Across all the records, filter for lines with the word "yaml" and copy them.

________________________

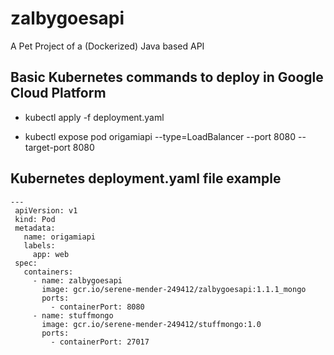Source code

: # zalbygoesapi
A Pet Project of a (Dockerized) Java based API

## Basic Kubernetes commands to deploy in Google Cloud Platform

- kubectl apply -f deployment.yaml

- kubectl expose pod origamiapi --type=LoadBalancer --port 8080 --target-port 8080

## Kubernetes deployment.yaml file example

    ---
     apiVersion: v1
     kind: Pod
     metadata:
       name: origamiapi
       labels:
         app: web
     spec:
       containers:
         - name: zalbygoesapi
           image: gcr.io/serene-mender-249412/zalbygoesapi:1.1.1_mongo
           ports:
             - containerPort: 8080
         - name: stuffmongo
           image: gcr.io/serene-mender-249412/stuffmongo:1.0
           ports:
             - containerPort: 27017
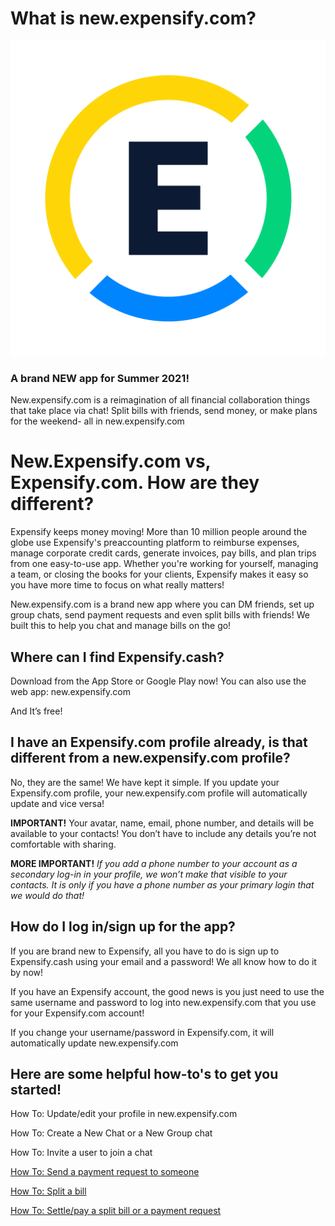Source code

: # What is new.expensify.com? 

![image](/assets/images/expensify-app-icon.png)

### A brand NEW app for Summer 2021! 

New.expensify.com is a reimagination of all financial collaboration things that take place via chat! Split bills with friends, send money, or make plans for the weekend- all in new.expensify.com

# New.Expensify.com vs, Expensify.com. How are they different?  
Expensify keeps money moving! More than 10 million people around the globe use Expensify's preaccounting platform to reimburse expenses, manage corporate credit cards, generate invoices, pay bills, and plan trips from one easy-to-use app. Whether you're working for yourself, managing a team, or closing the books for your clients, Expensify makes it easy so you have more time to focus on what really matters! 

New.expensify.com is a brand new app where you can DM friends, set up group chats, send payment requests and even split bills with friends! We built this to help you chat and manage bills on the go! 

## Where can I find Expensify.cash? 
Download from the App Store or Google Play now! You can also use the web app:  new.expensify.com

And It’s free!

## I have an Expensify.com profile already, is that different from a new.expensify.com profile?
No, they are the same! We have kept it simple. If you update your Expensify.com profile, your new.expensify.com profile will automatically update and vice versa! 

**IMPORTANT!** Your avatar, name, email, phone number, and details will be available to your contacts! You don’t have to include any details you’re not comfortable with sharing. 

**MORE IMPORTANT!** _If you add a phone number to your account as a secondary log-in in your profile, we won’t make that visible to your contacts. It is only if you have a phone number as your primary login that we would do that!_

## How do I log in/sign up for the app? 
If you are brand new to Expensify, all you have to do is sign up to Expensify.cash using your email and a password! We all know how to do it by now! 

If you have an Expensify account, the good news is you just need to use the same username and password to log into new.expensify.com that you use for your Expensify.com account! 

If you change your username/password in Expensify.com, it will automatically update new.expensify.com

## Here are some helpful how-to's to get you started! 
How To:  Update/edit your profile in new.expensify.com

How To: Create a New Chat or a New Group chat 

How To: Invite a user to join a chat 

[How To: Send a payment request to someone](link)

[How To: Split a bill]()

[How To: Settle/pay a split bill or a payment request]()
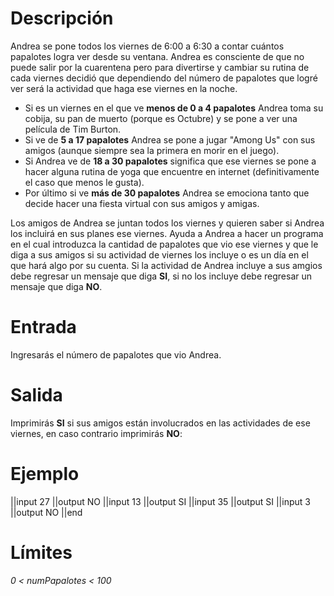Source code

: # Descripción

Andrea se pone todos los viernes de 6:00 a 6:30 a contar cuántos papalotes logra ver desde su ventana. Andrea es consciente de que no 
puede salir por la cuarentena pero para divertirse y cambiar su rutina de cada viernes decidió que dependiendo del número de papalotes que 
logré ver será la actividad que haga ese viernes en la noche.

- Si es un viernes en el que ve **menos de 0 a 4 papalotes** Andrea toma su cobija, su pan de muerto (porque es Octubre) y se pone a ver una película de Tim Burton.
- Si ve de **5 a 17 papalotes** Andrea se pone a jugar "Among Us"
con sus amigos (aunque siempre sea la primera en morir en el juego).
- Si Andrea ve de **18 a 30 papalotes** significa que ese viernes se pone a
hacer alguna rutina de yoga que encuentre en internet (definitivamente el caso que menos le gusta).
- Por último si ve **más de 30 papalotes** Andrea se emociona tanto que decide hacer una fiesta virtual con sus amigos y amigas. 

Los amigos de Andrea se juntan todos los viernes y quieren saber si Andrea los incluirá en sus planes ese viernes. Ayuda a Andrea a 
hacer un programa en el cual introduzca la cantidad de papalotes que vio ese viernes y que le diga a sus amigos si su actividad de viernes
los incluye o es un día en el que hará algo por su cuenta. 
Si la actividad de Andrea incluye a sus amgios debe regresar un mensaje que diga **SI**, si no los incluye debe regresar un mensaje que diga **NO**.

# Entrada

Ingresarás el número de papalotes que vio Andrea.

# Salida

Imprimirás **SI** si sus amigos están involucrados en las actividades de ese viernes, en caso contrario imprimirás **NO**:

# Ejemplo

||input
27
||output
NO
||input
13
||output
SI
||input
35
||output
SI
||input
3
||output
NO
||end


# Límites

*0 < numPapalotes < 100*
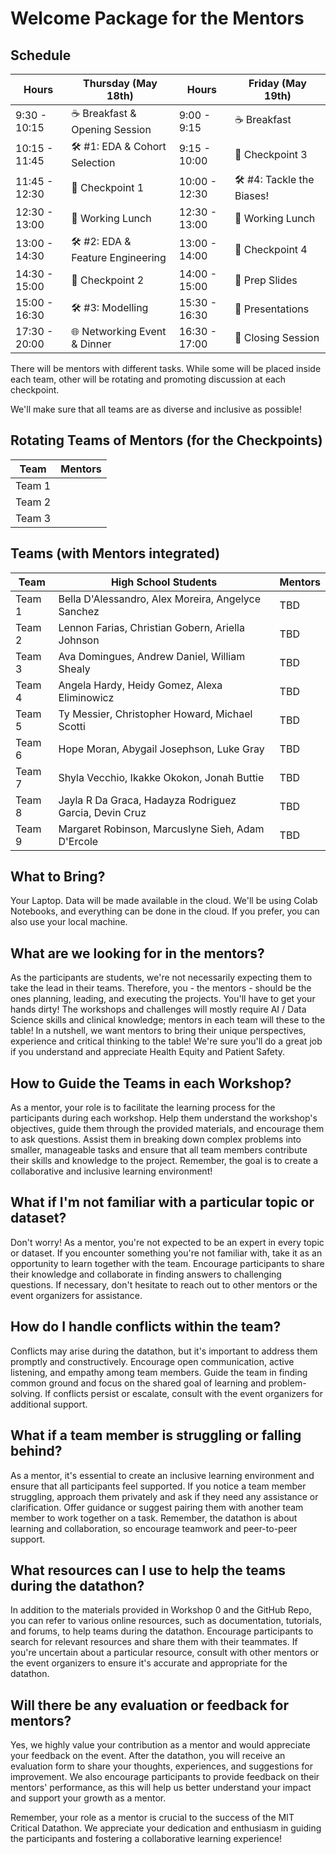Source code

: # Welcome Package for the Mentors

## Schedule

| **Hours** | **Thursday (May 18th)** | **Hours** | **Friday (May 19th)** |
|-------|------------------|-------|----------------|
| 9:30 - 10:15  | ☕ Breakfast & Opening Session |  9:00 - 9:15 | ☕ Breakfast |
| 10:15 - 11:45 | 🛠️ #1: EDA & Cohort Selection | 9:15 - 10:00 | 🚩 Checkpoint 3 |
| 11:45 - 12:30 | 🚩 Checkpoint 1  | 10:00 - 12:30 | 🛠️ #4: Tackle the Biases! |
| 12:30 - 13:00 | 🍔 Working Lunch | 12:30 - 13:00 | 🍕 Working Lunch |
| 13:00 - 14:30 | 🛠️ #2: EDA & Feature Engineering | 13:00 - 14:00 | 🚩 Checkpoint 4 |
| 14:30 - 15:00 | 🚩 Checkpoint 2 | 14:00 - 15:00 | 📝 Prep Slides |
| 15:00 - 16:30 | 🛠️ #3: Modelling | 15:30 - 16:30 | 🎤 Presentations |
| 17:30 - 20:00 | 🌐 Networking Event & Dinner | 16:30 - 17:00 | 👋 Closing Session |


There will be mentors with different tasks. While some will be placed inside each team, other will be rotating and promoting discussion at each checkpoint.

We'll make sure that all teams are as diverse and inclusive as possible!

## Rotating Teams of Mentors (for the Checkpoints)

| Team | Mentors| 
| -- | -- |
| Team 1 | |
| Team 2 | |
| Team 3 | |



## Teams (with Mentors integrated)
| Team | High School Students | Mentors | 
| -- | -- | -- |
| Team 1 | Bella D'Alessandro, Alex Moreira, Angelyce Sanchez | TBD |
| Team 2 | Lennon Farias, Christian Gobern, Ariella Johnson | TBD |
| Team 3 | Ava Domingues, Andrew Daniel, William Shealy | TBD |
| Team 4 | Angela Hardy, Heidy Gomez, Alexa Eliminowicz | TBD |
| Team 5 | Ty Messier, Christopher Howard, Michael Scotti | TBD |
| Team 6 | Hope Moran, Abygail Josephson, Luke Gray | TBD |
| Team 7 | Shyla Vecchio, Ikakke Okokon, Jonah Buttie | TBD |
| Team 8 | Jayla R Da Graca, Hadayza Rodriguez Garcia, Devin Cruz | TBD |
| Team 9 | Margaret Robinson, Marcuslyne Sieh, Adam D'Ercole | TBD |

## What to Bring?
Your Laptop. Data will be made available in the cloud. We'll be using Colab Notebooks, and everything can be done in the cloud. If you prefer, you can also use your local machine.

## What are we looking for in the mentors?
As the participants are students, we're not necessarily expecting them to take the lead in their teams. Therefore, you - the mentors - should be the ones planning, leading, and executing the projects. You'll have to get your hands dirty! The workshops and challenges will mostly require AI / Data Science skills and clinical knowledge; mentors in each team will these to the table! In a nutshell, we want mentors to bring their unique perspectives, experience and critical thinking to the table! We're sure you'll do a great job if you understand and appreciate Health Equity and Patient Safety.

## How to Guide the Teams in each Workshop?
As a mentor, your role is to facilitate the learning process for the participants during each workshop. Help them understand the workshop's objectives, guide them through the provided materials, and encourage them to ask questions. Assist them in breaking down complex problems into smaller, manageable tasks and ensure that all team members contribute their skills and knowledge to the project. Remember, the goal is to create a collaborative and inclusive learning environment!

## What if I'm not familiar with a particular topic or dataset?
Don't worry! As a mentor, you're not expected to be an expert in every topic or dataset. If you encounter something you're not familiar with, take it as an opportunity to learn together with the team. Encourage participants to share their knowledge and collaborate in finding answers to challenging questions. If necessary, don't hesitate to reach out to other mentors or the event organizers for assistance.

## How do I handle conflicts within the team?
Conflicts may arise during the datathon, but it's important to address them promptly and constructively. Encourage open communication, active listening, and empathy among team members. Guide the team in finding common ground and focus on the shared goal of learning and problem-solving. If conflicts persist or escalate, consult with the event organizers for additional support.

## What if a team member is struggling or falling behind?
As a mentor, it's essential to create an inclusive learning environment and ensure that all participants feel supported. If you notice a team member struggling, approach them privately and ask if they need any assistance or clarification. Offer guidance or suggest pairing them with another team member to work together on a task. Remember, the datathon is about learning and collaboration, so encourage teamwork and peer-to-peer support.

## What resources can I use to help the teams during the datathon?
In addition to the materials provided in Workshop 0 and the GitHub Repo, you can refer to various online resources, such as documentation, tutorials, and forums, to help teams during the datathon. Encourage participants to search for relevant resources and share them with their teammates. If you're uncertain about a particular resource, consult with other mentors or the event organizers to ensure it's accurate and appropriate for the datathon.

## Will there be any evaluation or feedback for mentors?
Yes, we highly value your contribution as a mentor and would appreciate your feedback on the event. After the datathon, you will receive an evaluation form to share your thoughts, experiences, and suggestions for improvement. We also encourage participants to provide feedback on their mentors' performance, as this will help us better understand your impact and support your growth as a mentor.

Remember, your role as a mentor is crucial to the success of the MIT Critical Datathon. We appreciate your dedication and enthusiasm in guiding the participants and fostering a collaborative learning experience!
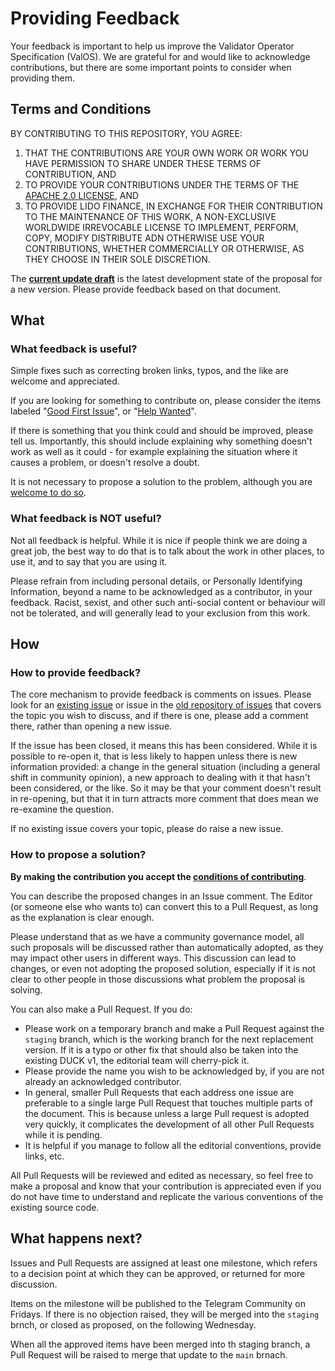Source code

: # Providing Feedback

Your feedback is important to help us improve the Validator Operator Specification (ValOS). We are grateful for and would like to acknowledge contributions, but there are some important points to consider when providing them.

##  Terms and Conditions

BY CONTRIBUTING TO THIS REPOSITORY, YOU AGREE:

1. THAT THE CONTRIBUTIONS ARE YOUR OWN WORK OR WORK YOU HAVE PERMISSION TO SHARE UNDER THESE TERMS OF CONTRIBUTION, AND
2. TO PROVIDE YOUR CONTRIBUTIONS UNDER THE TERMS OF THE [APACHE 2.0 LICENSE](LICENSE.md), AND
3. TO PROVIDE LIDO FINANCE, IN EXCHANGE FOR THEIR CONTRIBUTION TO THE MAINTENANCE OF THIS WORK, A NON-EXCLUSIVE WORLDWIDE IRREVOCABLE LICENSE TO IMPLEMENT, PERFORM, COPY, MODIFY DISTRIBUTE ADN OTHERWISE USE YOUR CONTRIBUTIONS, WHETHER COMMERCIALLY OR OTHERWISE, AS THEY CHOOSE IN THEIR SOLE DISCRETION.

The [**current update draft**](spec-update-draft.md) is the latest development state of the proposal for a new version.
Please provide feedback based on that document.

## What

### What feedback is useful?

Simple fixes such as correcting broken links, typos, and the like are welcome and appreciated.

If you are looking for something to contribute on, please consider the items labeled
"[Good First Issue](https://github.com/lidofinance/valos/good%20first%20issue)", or
"[Help Wanted](https://github.com/lidofinance/valos/labels/help%20wanted)".

If there is something that you think could and should be improved, please tell us.
Importantly, this should include explaining why something doesn't work as well as it could -
for example explaining the situation where it causes a problem, or doesn't resolve a doubt.

It is not necessary to propose a solution to the problem, although you are [welcome to do so](#how-to-propose-a-solution).

### What feedback is NOT useful?

Not all feedback is helpful.
While it is nice if people think we are doing a great job, the best way to do that is to talk about the work in other places,
to use it, and to say that you are using it.

Please refrain from including personal details, or Personally Identifying Information, beyond a name to be acknowledged as a contributor, in your feedback.
Racist, sexist, and other such anti-social content or behaviour will not be tolerated, and will generally lead to your exclusion from this work.

## How

### How to provide feedback?

The core mechanism to provide feedback is comments on issues. Please look for an [existing issue](https://github.com/lidofinance/valos/issues)
or issue in the [old repository of issues](https://github.com/LionscraftTeam/DUCK-Knowledge-Base/issues) that covers the topic you wish to discuss,
and if there is one, please add a comment there, rather than opening a new issue.

If the issue has been closed, it means this has been considered. While it is possible to re-open it,
that is less likely to happen unless there is new information provided:
a change in the general situation (including a general shift in community opinion), a new approach to dealing with it that hasn't been considered, or the like.
So it may be that your comment doesn't result in re-opening, but that it in turn attracts more comment that does mean we re-examine the question.

If no existing issue covers your topic, please do raise a new issue.

### How to propose a solution?

**By making the contribution you accept the [conditions of contributing](#terms-and-conditions)**.

You can describe the proposed changes in an Issue comment. The Editor (or someone else who wants to) can convert this to a Pull Request, as long as the explanation is clear enough.

Please understand that as we have a community governance model, all such proposals will be discussed rather than automatically adopted, as they may impact other users in different ways.
This discussion can lead to changes, or even not adopting the proposed solution, especially if it is not clear to other people in those discussions what problem the proposal is solving.

You can also make a Pull Request. If you do:

- Please work on a temporary branch and make a Pull Request against the `staging` branch, which is the working branch for the next replacement version.
  If it is a typo or other fix that should also be taken into the existing DUCK v1, the editorial team will cherry-pick it.
- Please provide the name you wish to be acknowledged by, if you are not already an acknowledged contributor.
- In general, smaller Pull Requests that each address one issue are preferable to a single large Pull Request that touches multiple parts of the document.
  This is because unless a large Pull request is adopted very quickly, it complicates the development of all other Pull Requests while it is pending.
- It is helpful if you manage to follow all the editorial conventions, provide links, etc.

All Pull Requests will be reviewed and edited as necessary, so feel free to make a proposal and know that your contribution is appreciated
even if you do not have time to understand and replicate the various conventions of the existing source code.

## What happens next?

Issues and Pull Requests are assigned at least one milestone, which refers to a decision point at which they can be approved, or returned for more discussion.

Items on the milestone will be published to the Telegram Community on Fridays. If there is no objection raised, they will be merged into the `staging` brnch, or closed as proposed, on the following Wednesday.

When all the approved items have been merged into th staging branch, a Pull Request will be raised to merge that update to the `main` brnach.
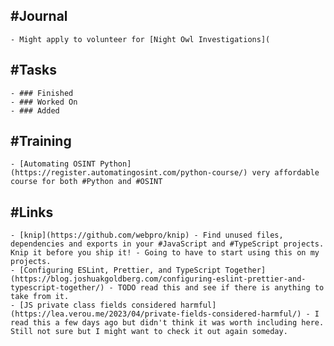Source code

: ## #Journal
	- Might apply to volunteer for [Night Owl Investigations](
## #Tasks
	- ### Finished
	- ### Worked On
	- ### Added
## #Training
	- [Automating OSINT Python](https://register.automatingosint.com/python-course/) very affordable course for both #Python and #OSINT
## #Links
	- [knip](https://github.com/webpro/knip) - Find unused files, dependencies and exports in your #JavaScript and #TypeScript projects. Knip it before you ship it! - Going to have to start using this on my projects.
	- [Configuring ESLint, Prettier, and TypeScript Together](https://blog.joshuakgoldberg.com/configuring-eslint-prettier-and-typescript-together/) - TODO read this and see if there is anything to take from it.
	- [JS private class fields considered harmful](https://lea.verou.me/2023/04/private-fields-considered-harmful/) - I read this a few days ago but didn't think it was worth including here. Still not sure but I might want to check it out again someday.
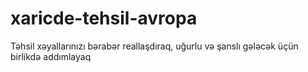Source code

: # xaricde-tehsil-avropa
Təhsil xəyallarınızı bərabər reallaşdıraq, uğurlu və şanslı gələcək üçün birlikdə addımlayaq
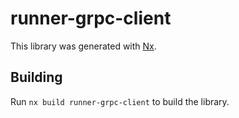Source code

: # runner-grpc-client

This library was generated with [Nx](https://nx.dev).

## Building

Run `nx build runner-grpc-client` to build the library.
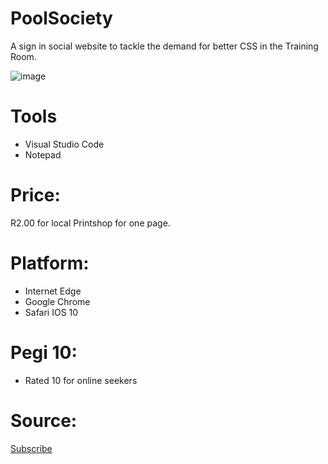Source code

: # PoolSociety 
A sign in social website to tackle the demand for better CSS in the Training Room. 

![image](https://user-images.githubusercontent.com/75079699/119485483-6b018c00-bd57-11eb-99ab-2f6cb348760c.png)

# Tools
* Visual Studio Code
* Notepad

# Price:
 R2.00 for local Printshop for one page. 
 
# Platform: 
* Internet Edge
* Google Chrome 
* Safari IOS 10

# Pegi 10:
* Rated 10 for online seekers 

# Source: 
<a href = "https://edu.gcfglobal.org/en/" > Subscribe <a/> 

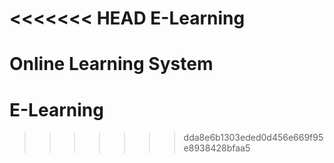<<<<<<< HEAD
E-Learning
==========

Online Learning System
=======
# E-Learning
>>>>>>> dda8e6b1303eded0d456e669f95e8938428bfaa5
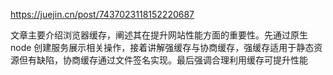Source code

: https://juejin.cn/post/7437023118152220687

文章主要介绍浏览器缓存，阐述其在提升网站性能方面的重要性。先通过原生 node 创建服务展示相关操作，接着讲解强缓存与协商缓存，强缓存适用于静态资源但有缺陷，协商缓存通过文件签名实现。最后强调合理利用缓存可提升性能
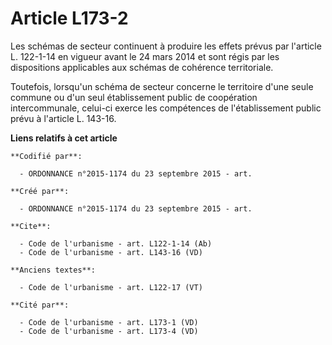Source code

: # Article L173-2

Les schémas de secteur continuent à produire les effets prévus par l'article L. 122-1-14 en vigueur avant le 24 mars 2014 et
sont régis par les dispositions applicables aux schémas de cohérence territoriale. 

Toutefois, lorsqu'un schéma de secteur concerne le territoire d'une seule commune ou d'un seul établissement public de
coopération intercommunale, celui-ci exerce les compétences de l'établissement public prévu à l'article L. 143-16.

**Liens relatifs à cet article**

	**Codifié par**:

	  - ORDONNANCE n°2015-1174 du 23 septembre 2015 - art.

	**Créé par**:

	  - ORDONNANCE n°2015-1174 du 23 septembre 2015 - art.

	**Cite**:

	  - Code de l'urbanisme - art. L122-1-14 (Ab)
	  - Code de l'urbanisme - art. L143-16 (VD)

	**Anciens textes**:

	  - Code de l'urbanisme - art. L122-17 (VT)

	**Cité par**:

	  - Code de l'urbanisme - art. L173-1 (VD)
	  - Code de l'urbanisme - art. L173-4 (VD)
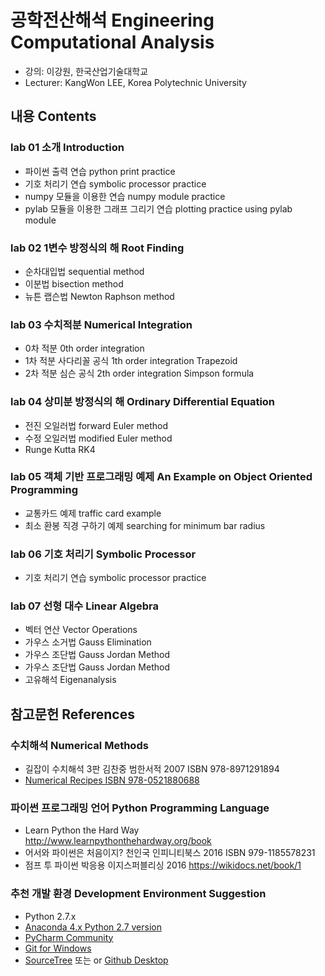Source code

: # 공학전산해석 Engineering Computational Analysis

* 강의: 이강원, 한국산업기술대학교
* Lecturer: KangWon LEE, Korea Polytechnic University

## 내용 Contents

### lab 01 소개 Introduction
* 파이썬 출력 연습 python print practice
* 기호 처리기 연습 symbolic processor practice
* numpy 모듈을 이용한 연습 numpy module practice
* pylab 모듈을 이용한 그래프 그리기 연습 plotting practice using pylab module

### lab 02 1변수 방정식의 해 Root Finding
* 순차대입법 sequential method
* 이분법 bisection method
* 뉴튼 랩슨법 Newton Raphson method

### lab 03 수치적분 Numerical Integration
* 0차 적분 0th order integration
* 1차 적분 사다리꼴 공식 1th order integration Trapezoid
* 2차 적분 심슨 공식 2th order integration Simpson formula

### lab 04 상미분 방정식의 해 Ordinary Differential Equation
* 전진 오일러법 forward Euler method
* 수정 오일러법 modified Euler method
* Runge Kutta RK4

### lab 05 객체 기반 프로그래밍 예제 An Example on Object Oriented Programming
* 교통카드 예제 traffic card example
* 최소 환봉 직경 구하기 예제 searching for minimum bar radius

### lab 06 기호 처리기 Symbolic Processor
* 기호 처리기 연습 symbolic processor practice

### lab 07 선형 대수 Linear Algebra
* 벡터 연산 Vector Operations
* 가우스 소거법 Gauss Elimination
* 가우스 조단법 Gauss Jordan Method
* 가우스 조단법 Gauss Jordan Method
* 고유해석 Eigenanalysis

## 참고문헌 References

### 수치해석 Numerical Methods
* 길잡이 수치해석 3판 김찬중 범한서적 2007 ISBN 978-8971291894
* [Numerical Recipes ISBN 978-0521880688](http://www.nr.com)

### 파이썬 프로그래밍 언어 Python Programming Language
* Learn Python the Hard Way http://www.learnpythonthehardway.org/book
* 어서와 파이썬은 처음이지? 천인국 인피니티북스 2016 ISBN 979-1185578231
* 점프 투 파이썬 박응용 이지스퍼블리싱 2016 https://wikidocs.net/book/1

### 추천 개발 환경 Development Environment Suggestion
* Python 2.7.x
* [Anaconda 4.x Python 2.7 version](https://www.continuum.io/downloads)
* [PyCharm Community](https://www.jetbrains.com/pycharm/download/)
* [Git for Windows](https://git-scm.com/download/win)
* [SourceTree](https://www.sourcetreeapp.com/download/) 또는 or [Github Desktop](https://desktop.github.com/)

________________________

* Output of the exercise:
- kubectl apply -f deployment.yaml
## Kubernetes deployment.yaml file example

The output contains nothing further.